■ TASK TO COMPLETE
Select and copy out every line in the records containing "data".

■ INPUT
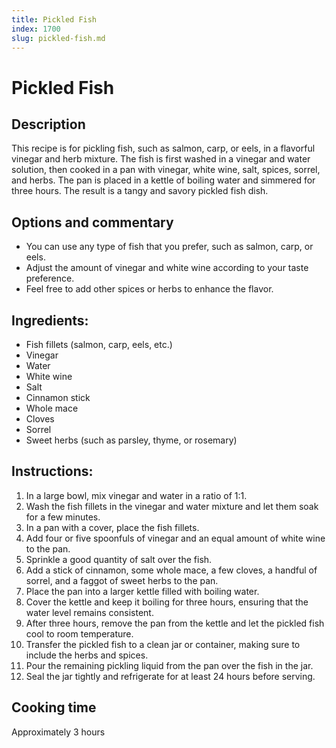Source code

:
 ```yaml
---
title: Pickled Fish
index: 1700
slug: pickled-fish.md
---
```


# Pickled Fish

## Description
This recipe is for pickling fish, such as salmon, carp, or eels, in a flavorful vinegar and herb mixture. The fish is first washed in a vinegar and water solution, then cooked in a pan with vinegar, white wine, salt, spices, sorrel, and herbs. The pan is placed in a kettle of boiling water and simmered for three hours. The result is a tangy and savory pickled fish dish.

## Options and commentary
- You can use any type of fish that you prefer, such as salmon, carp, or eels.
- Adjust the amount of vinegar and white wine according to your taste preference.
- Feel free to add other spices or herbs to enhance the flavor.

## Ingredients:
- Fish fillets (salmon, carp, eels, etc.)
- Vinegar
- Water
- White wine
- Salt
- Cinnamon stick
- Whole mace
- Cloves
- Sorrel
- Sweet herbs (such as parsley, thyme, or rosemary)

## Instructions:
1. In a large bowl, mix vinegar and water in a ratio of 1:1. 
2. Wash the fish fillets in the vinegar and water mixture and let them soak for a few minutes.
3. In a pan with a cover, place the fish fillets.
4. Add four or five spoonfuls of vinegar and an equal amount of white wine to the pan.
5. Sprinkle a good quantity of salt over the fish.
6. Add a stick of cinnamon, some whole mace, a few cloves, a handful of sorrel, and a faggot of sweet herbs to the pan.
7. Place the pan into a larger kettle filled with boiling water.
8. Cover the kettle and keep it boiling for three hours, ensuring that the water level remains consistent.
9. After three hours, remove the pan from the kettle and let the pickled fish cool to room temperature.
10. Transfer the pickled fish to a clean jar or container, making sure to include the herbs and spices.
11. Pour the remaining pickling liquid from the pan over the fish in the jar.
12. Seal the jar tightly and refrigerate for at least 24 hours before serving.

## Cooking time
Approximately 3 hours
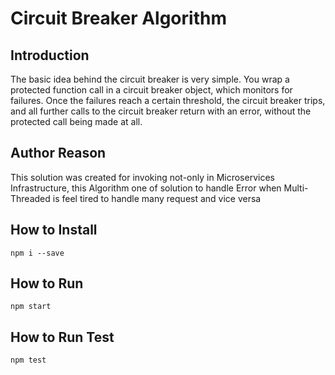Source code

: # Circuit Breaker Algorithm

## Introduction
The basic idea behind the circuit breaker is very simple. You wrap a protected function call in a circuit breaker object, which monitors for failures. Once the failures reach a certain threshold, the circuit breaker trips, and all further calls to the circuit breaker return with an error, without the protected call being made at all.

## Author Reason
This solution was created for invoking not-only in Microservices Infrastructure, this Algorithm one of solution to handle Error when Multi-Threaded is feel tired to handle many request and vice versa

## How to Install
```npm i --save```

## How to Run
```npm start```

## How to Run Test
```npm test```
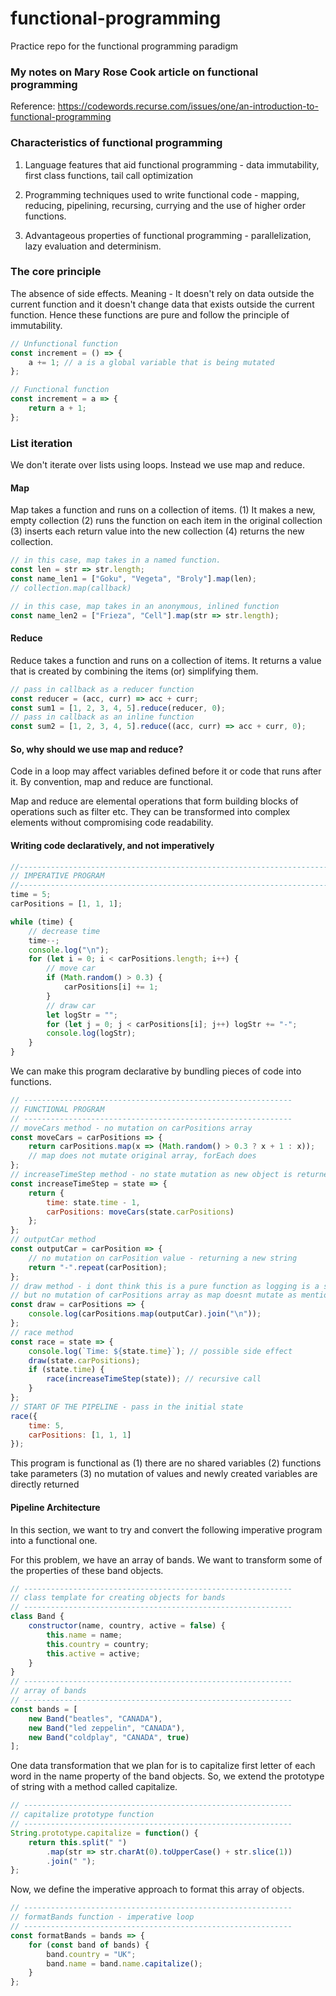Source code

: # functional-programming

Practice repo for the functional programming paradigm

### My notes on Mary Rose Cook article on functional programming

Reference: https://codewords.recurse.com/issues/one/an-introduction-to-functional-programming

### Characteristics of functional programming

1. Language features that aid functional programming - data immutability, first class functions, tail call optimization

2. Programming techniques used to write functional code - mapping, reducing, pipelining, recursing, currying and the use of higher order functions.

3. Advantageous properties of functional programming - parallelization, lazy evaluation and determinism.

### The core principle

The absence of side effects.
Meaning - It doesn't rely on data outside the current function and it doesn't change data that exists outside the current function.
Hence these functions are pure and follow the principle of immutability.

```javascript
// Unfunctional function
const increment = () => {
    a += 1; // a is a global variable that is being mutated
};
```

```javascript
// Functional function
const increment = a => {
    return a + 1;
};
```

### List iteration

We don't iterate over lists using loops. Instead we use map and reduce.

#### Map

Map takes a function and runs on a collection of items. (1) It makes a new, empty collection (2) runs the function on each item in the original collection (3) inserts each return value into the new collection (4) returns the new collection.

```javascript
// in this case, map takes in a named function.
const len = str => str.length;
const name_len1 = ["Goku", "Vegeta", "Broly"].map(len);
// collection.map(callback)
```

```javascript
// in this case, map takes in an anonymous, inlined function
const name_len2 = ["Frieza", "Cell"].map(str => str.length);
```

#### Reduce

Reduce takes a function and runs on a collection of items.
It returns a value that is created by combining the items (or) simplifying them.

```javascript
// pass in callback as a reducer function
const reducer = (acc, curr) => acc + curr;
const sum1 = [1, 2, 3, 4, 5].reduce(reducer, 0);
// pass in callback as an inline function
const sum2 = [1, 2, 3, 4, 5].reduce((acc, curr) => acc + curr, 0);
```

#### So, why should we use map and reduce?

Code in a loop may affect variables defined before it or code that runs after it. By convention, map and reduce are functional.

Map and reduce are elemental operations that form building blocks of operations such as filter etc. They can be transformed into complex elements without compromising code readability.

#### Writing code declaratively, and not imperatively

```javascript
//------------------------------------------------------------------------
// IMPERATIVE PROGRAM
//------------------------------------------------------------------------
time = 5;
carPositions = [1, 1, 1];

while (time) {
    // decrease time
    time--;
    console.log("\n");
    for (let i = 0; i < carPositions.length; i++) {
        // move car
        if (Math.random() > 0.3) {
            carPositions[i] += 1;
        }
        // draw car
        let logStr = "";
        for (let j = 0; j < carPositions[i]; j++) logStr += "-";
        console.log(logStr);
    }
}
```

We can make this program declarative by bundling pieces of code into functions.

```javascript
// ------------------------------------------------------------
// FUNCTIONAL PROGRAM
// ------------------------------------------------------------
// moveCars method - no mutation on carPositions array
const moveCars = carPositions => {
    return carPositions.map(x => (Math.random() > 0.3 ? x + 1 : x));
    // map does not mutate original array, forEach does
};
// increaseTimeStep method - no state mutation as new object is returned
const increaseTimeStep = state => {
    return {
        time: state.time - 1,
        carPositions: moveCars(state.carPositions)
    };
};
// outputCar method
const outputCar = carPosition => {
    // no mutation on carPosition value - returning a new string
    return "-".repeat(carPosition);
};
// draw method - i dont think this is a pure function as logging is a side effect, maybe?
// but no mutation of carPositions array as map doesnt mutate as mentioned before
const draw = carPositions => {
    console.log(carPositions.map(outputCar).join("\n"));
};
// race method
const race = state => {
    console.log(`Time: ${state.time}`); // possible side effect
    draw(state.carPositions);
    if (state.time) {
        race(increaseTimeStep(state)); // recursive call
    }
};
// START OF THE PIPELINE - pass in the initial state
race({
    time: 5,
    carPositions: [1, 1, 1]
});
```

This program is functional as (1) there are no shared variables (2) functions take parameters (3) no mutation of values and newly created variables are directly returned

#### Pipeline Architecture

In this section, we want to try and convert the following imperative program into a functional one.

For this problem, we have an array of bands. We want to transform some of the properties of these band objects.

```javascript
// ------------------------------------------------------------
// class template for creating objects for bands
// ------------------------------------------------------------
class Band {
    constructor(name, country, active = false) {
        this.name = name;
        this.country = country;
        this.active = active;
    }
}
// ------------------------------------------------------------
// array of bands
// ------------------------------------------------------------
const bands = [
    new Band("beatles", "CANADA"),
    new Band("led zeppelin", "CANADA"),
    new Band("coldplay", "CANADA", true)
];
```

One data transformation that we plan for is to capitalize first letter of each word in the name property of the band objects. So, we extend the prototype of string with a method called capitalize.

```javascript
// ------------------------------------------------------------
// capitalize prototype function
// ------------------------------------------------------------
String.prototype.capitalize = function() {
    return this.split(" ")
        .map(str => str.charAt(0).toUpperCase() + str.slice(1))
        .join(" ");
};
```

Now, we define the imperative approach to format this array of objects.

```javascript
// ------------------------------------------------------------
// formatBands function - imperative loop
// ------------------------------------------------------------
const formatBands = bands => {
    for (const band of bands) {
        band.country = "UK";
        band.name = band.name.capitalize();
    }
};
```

■ ANSWER FOR THE TASK
1. Language features that aid functional programming - data immutability, first class functions, tail call optimization
Meaning - It doesn't rely on data outside the current function and it doesn't change data that exists outside the current function.
One data transformation that we plan for is to capitalize first letter of each word in the name property of the band objects. So, we extend the prototype of string with a method called capitalize.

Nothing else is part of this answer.